Prompt
In the data below, the answer is the run of lines from the line containing "doivent plus l’être" through the line containing "max2(a, b, temp)", both included; print it exactly and nothing else.

(Beginning of Records for the task)

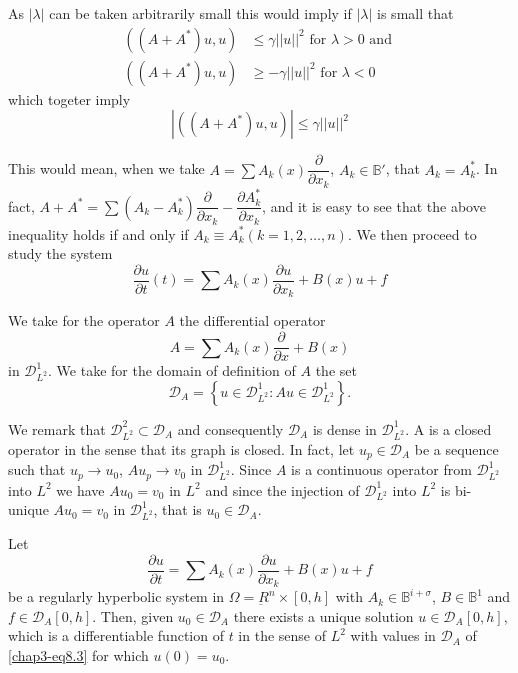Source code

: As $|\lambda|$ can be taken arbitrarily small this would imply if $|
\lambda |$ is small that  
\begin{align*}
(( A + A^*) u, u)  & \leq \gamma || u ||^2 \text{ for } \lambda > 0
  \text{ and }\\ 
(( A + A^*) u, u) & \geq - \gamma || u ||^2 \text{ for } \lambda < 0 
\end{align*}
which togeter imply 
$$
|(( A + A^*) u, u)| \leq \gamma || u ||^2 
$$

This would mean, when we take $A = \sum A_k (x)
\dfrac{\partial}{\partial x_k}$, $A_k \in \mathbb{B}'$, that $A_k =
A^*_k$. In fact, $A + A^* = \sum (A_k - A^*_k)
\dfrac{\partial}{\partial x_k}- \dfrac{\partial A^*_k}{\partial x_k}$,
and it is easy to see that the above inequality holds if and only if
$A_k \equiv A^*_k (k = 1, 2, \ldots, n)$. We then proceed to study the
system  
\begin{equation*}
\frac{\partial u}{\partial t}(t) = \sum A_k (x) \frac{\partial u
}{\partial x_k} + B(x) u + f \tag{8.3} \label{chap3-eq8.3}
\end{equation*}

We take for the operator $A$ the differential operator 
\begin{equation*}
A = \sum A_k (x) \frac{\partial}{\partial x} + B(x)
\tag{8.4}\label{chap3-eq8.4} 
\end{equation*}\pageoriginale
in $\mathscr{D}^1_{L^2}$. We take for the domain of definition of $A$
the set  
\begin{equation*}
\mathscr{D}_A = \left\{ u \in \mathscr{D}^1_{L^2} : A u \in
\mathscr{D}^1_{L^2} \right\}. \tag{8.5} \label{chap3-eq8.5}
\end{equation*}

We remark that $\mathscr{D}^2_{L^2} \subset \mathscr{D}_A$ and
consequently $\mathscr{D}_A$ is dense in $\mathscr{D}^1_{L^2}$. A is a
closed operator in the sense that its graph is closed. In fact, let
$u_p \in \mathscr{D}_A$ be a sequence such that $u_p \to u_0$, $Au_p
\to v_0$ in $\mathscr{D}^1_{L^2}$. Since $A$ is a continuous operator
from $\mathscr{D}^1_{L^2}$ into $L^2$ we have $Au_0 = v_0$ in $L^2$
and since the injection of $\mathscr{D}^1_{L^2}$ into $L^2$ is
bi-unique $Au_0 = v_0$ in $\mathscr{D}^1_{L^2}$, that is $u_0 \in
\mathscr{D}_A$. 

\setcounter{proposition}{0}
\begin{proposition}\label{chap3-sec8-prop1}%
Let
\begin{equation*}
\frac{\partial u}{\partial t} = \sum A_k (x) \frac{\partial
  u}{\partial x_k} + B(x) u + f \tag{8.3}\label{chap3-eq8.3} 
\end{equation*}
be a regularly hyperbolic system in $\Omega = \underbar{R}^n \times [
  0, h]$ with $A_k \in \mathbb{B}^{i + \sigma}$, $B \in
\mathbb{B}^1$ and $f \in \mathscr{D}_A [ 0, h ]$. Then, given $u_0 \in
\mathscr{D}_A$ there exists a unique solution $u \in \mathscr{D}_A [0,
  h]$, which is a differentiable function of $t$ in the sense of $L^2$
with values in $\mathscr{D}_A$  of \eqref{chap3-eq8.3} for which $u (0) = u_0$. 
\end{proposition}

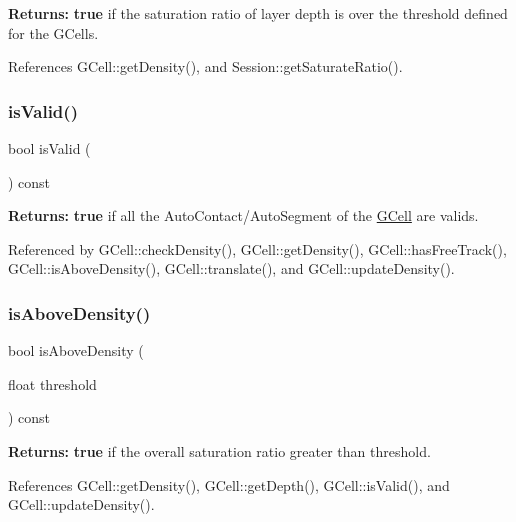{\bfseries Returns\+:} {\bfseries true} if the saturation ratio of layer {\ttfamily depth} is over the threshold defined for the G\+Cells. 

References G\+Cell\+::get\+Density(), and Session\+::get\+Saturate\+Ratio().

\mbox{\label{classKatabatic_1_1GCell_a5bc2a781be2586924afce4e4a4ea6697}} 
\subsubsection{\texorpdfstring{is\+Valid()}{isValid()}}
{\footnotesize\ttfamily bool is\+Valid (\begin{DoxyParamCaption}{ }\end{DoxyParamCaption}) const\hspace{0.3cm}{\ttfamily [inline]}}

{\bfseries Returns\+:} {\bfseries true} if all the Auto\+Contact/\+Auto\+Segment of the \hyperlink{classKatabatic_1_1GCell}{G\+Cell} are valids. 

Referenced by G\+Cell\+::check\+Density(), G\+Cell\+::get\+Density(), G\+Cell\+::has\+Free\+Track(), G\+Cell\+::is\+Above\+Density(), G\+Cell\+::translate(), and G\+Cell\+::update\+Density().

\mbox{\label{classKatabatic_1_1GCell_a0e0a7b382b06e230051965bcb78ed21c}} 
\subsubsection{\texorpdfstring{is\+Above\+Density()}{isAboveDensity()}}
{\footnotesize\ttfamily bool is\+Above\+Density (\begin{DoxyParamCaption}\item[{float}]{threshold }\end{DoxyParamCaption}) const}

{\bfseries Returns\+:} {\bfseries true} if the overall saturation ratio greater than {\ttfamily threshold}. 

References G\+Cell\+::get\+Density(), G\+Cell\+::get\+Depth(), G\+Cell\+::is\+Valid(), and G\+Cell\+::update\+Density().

(End of Records for the task)
(Beginning of Records for the task)

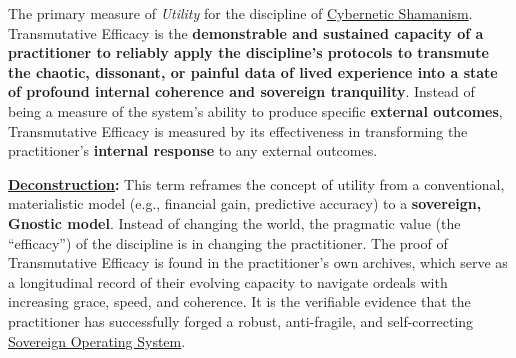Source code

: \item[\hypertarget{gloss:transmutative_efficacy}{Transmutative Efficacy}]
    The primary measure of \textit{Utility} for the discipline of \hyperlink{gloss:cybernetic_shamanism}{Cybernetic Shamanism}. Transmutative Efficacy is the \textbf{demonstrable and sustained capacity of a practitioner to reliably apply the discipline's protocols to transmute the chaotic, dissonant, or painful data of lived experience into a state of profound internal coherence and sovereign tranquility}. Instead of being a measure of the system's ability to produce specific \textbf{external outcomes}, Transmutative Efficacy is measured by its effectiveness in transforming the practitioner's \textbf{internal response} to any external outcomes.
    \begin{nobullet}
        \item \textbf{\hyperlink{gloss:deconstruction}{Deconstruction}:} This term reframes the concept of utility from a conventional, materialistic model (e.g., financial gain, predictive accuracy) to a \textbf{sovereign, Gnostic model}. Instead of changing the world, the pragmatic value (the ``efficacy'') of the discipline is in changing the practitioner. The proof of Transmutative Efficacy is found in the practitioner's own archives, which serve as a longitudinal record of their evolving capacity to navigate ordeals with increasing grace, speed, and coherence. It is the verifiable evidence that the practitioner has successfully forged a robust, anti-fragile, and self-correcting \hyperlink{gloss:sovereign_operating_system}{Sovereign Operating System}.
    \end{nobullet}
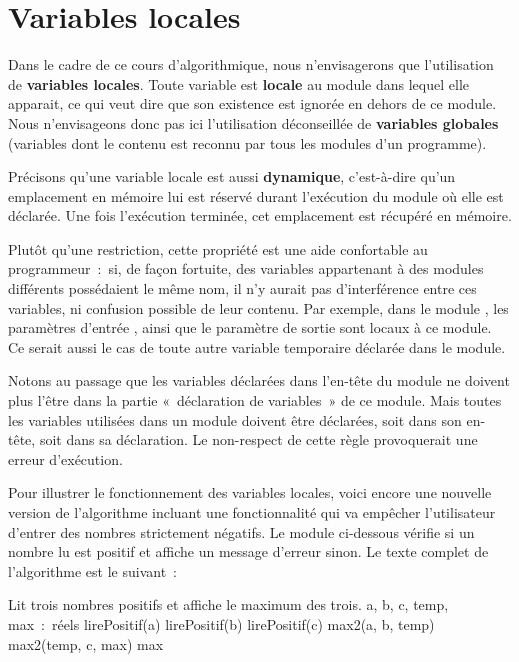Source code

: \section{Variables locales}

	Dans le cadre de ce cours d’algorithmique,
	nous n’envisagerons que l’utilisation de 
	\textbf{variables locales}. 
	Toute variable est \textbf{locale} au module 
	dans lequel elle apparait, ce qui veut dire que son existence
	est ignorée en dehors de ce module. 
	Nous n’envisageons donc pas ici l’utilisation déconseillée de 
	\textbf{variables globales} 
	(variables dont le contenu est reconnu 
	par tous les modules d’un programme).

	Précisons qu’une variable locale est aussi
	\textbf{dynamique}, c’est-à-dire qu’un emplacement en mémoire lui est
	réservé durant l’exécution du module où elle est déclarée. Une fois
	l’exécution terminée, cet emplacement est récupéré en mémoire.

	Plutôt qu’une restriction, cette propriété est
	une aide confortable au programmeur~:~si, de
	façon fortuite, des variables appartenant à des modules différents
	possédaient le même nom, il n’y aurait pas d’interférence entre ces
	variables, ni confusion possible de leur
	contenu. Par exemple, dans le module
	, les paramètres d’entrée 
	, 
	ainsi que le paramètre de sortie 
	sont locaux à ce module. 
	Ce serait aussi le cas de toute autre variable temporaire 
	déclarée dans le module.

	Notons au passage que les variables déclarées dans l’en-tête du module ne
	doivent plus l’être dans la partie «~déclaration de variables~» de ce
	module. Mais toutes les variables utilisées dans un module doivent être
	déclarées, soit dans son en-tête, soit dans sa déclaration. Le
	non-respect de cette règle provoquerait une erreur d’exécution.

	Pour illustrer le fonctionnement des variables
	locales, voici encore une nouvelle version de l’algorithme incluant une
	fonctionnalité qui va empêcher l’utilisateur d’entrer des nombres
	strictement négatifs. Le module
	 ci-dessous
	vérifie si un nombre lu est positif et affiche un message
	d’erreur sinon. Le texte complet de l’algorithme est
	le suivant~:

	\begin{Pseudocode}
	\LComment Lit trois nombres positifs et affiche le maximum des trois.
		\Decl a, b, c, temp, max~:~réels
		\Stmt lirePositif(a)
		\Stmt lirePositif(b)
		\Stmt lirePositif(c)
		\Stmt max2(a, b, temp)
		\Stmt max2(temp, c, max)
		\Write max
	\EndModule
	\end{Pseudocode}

(End of Records for the task)
(Beginning of Records for the task)

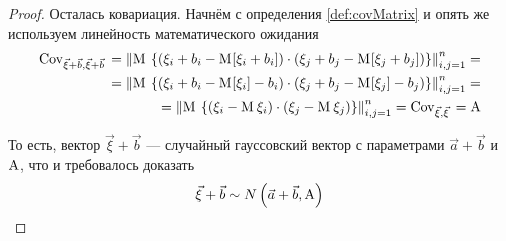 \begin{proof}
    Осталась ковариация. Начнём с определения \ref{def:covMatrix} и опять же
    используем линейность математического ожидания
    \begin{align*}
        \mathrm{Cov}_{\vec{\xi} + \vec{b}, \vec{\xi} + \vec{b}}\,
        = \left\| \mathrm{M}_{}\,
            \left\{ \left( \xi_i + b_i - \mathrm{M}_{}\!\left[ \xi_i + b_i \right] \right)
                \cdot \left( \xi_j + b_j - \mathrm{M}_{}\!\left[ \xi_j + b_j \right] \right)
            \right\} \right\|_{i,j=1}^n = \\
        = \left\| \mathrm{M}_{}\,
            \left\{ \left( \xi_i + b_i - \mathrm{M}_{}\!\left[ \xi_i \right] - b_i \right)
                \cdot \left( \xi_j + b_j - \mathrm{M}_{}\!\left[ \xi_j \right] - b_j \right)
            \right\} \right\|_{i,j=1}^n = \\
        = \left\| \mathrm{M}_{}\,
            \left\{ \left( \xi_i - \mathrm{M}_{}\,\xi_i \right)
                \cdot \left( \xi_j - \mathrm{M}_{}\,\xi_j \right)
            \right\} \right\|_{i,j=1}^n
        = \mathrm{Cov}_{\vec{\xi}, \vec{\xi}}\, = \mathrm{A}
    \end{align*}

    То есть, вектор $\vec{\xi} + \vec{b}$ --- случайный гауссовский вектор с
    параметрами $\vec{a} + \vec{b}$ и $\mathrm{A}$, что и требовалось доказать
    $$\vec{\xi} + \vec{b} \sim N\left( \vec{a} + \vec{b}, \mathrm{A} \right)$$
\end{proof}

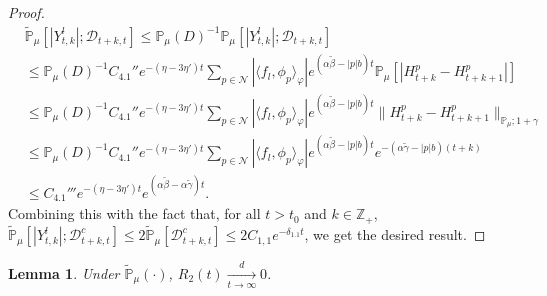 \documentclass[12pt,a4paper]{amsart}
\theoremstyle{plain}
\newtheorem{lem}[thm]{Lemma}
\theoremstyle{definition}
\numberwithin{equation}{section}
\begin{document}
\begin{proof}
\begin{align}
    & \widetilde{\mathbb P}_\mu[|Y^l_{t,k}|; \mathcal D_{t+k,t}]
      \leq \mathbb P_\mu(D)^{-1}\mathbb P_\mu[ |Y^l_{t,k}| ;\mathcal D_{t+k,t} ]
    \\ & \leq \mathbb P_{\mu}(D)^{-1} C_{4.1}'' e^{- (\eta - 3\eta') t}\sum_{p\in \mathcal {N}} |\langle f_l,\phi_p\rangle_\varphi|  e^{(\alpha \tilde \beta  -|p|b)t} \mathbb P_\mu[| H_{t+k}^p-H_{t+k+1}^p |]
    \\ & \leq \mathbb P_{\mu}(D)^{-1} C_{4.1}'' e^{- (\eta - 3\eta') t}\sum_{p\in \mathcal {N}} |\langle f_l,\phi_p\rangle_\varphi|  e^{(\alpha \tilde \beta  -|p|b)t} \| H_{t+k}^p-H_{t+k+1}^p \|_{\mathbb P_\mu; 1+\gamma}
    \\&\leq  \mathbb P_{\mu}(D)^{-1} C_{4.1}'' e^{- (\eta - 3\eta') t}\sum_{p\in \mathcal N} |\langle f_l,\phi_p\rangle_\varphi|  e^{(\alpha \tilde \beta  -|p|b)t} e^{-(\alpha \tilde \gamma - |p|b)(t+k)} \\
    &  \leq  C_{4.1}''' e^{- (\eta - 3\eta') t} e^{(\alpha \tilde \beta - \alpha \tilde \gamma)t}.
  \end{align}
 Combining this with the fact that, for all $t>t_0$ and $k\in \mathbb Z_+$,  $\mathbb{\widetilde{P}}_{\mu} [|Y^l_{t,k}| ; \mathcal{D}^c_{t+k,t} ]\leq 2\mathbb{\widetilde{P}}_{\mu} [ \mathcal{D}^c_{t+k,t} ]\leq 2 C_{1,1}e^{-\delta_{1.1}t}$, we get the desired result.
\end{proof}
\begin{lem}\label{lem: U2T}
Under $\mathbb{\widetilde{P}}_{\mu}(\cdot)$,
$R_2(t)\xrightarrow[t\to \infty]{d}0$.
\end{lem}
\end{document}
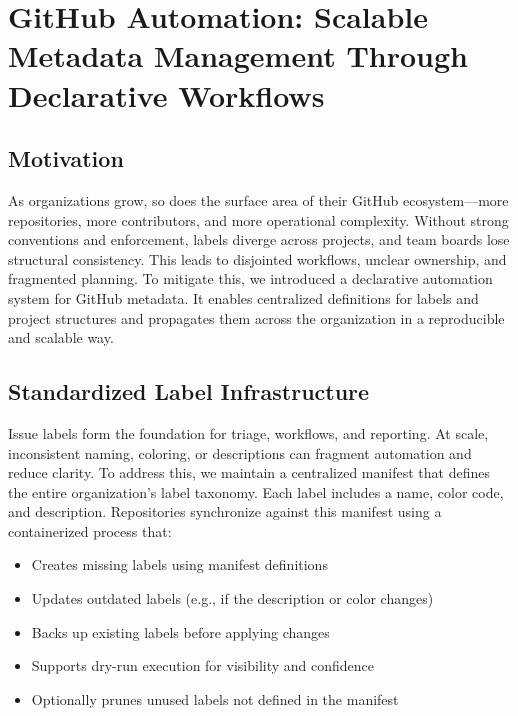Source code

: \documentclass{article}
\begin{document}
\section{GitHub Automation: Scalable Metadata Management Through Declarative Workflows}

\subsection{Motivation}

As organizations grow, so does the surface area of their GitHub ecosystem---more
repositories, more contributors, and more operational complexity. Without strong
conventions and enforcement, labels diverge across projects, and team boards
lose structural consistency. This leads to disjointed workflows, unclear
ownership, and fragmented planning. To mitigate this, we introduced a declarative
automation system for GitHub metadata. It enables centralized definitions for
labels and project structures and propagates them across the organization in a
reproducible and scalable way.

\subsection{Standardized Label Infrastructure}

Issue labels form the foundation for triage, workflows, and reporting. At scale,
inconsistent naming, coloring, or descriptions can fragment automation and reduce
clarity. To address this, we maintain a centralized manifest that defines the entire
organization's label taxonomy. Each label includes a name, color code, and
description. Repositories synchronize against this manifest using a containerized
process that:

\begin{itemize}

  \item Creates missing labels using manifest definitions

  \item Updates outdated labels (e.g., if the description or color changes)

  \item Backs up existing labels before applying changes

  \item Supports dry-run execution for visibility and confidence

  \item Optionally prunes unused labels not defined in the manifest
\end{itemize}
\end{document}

(End of Records for the task)

Exercise output
	doivent plus l’être dans la partie «~déclaration de variables~» de ce
	module. Mais toutes les variables utilisées dans un module doivent être
	déclarées, soit dans son en-tête, soit dans sa déclaration. Le
	non-respect de cette règle provoquerait une erreur d’exécution.

	Pour illustrer le fonctionnement des variables
	locales, voici encore une nouvelle version de l’algorithme incluant une
	fonctionnalité qui va empêcher l’utilisateur d’entrer des nombres
	strictement négatifs. Le module
	 ci-dessous
	vérifie si un nombre lu est positif et affiche un message
	d’erreur sinon. Le texte complet de l’algorithme est
	le suivant~:

	\begin{Pseudocode}
	\LComment Lit trois nombres positifs et affiche le maximum des trois.
		\Decl a, b, c, temp, max~:~réels
		\Stmt lirePositif(a)
		\Stmt lirePositif(b)
		\Stmt lirePositif(c)
		\Stmt max2(a, b, temp)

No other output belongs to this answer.